Smoked Venison Hind Quarter

M

MiniMe

Guest
I have a small bbq pro charcoal smoker and have been smoking meats this summer, I've done pork butt and ribs so far. I had a small venison hind quarter in the freezer that would fit on the grate so I figured I'd try one for my daughters 21st birthday party since she and her husband love venison. Turned out pretty good.

Dry Rub:

1/4 cup brown sugar
1/4 cup paprika
3 Tbs. onion powder
3 Tbs. garlic powder
2 Tbs. dry mustard
1 Tbs. ground pepper
2 Tbs. coarse salt
2 - 3 cups hickory chips/chunks soaked

For water pan:
2 cloves of garlic
Apple Juice


Rub hind quarter with rub, cover and refrigerate at least 2 hours (over night is better) before starting to cook. Soak hickory chips or chunks in water for at least 1 hour before getting ready to cook. Fill bottom pan with charcoal and when covered with white ash its ready to start cooking. Fill water pan with apple juice and add garlic cloves.

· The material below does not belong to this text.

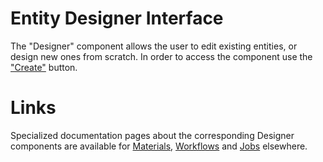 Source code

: # Entity Designer Interface

The "Designer" component allows the user to edit existing entities, or design new ones from scratch. In order to access the component use the ["Create"](../actions/create.md) button.


# Links

Specialized documentation pages about the corresponding Designer components are available for [Materials](/materials-designer/overview.md), [Workflows](/workflow-designer/general-overview.md) and [Jobs](/jobs-designer/overview.md) elsewhere.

Place water pan in smoker and put hind quarter on top grate. Add your soaked chips to coals. Cover and let it go. Adjust your door opening to keep temperature at ideal range of 200 to 250 degrees. Have extra charcoal on hand to add to keep temperature and coals going. Watch the apple juice pan, when it gets low, add enough water to bring back to top of pan. Try not to remove lid while smoking. Takes a lot of time to keep temp regulated and liquid pan filled, but it's worth it.

Smoke for approximately 4 to 6 hours. Check meat temp at 4 hours to see if it's done (140 to 160).

Remove when done. Shred meat, put in crock pot and add your favortie BBQ sauce, let cook on low for at least 1 hour, longer for a more tender pulled venison.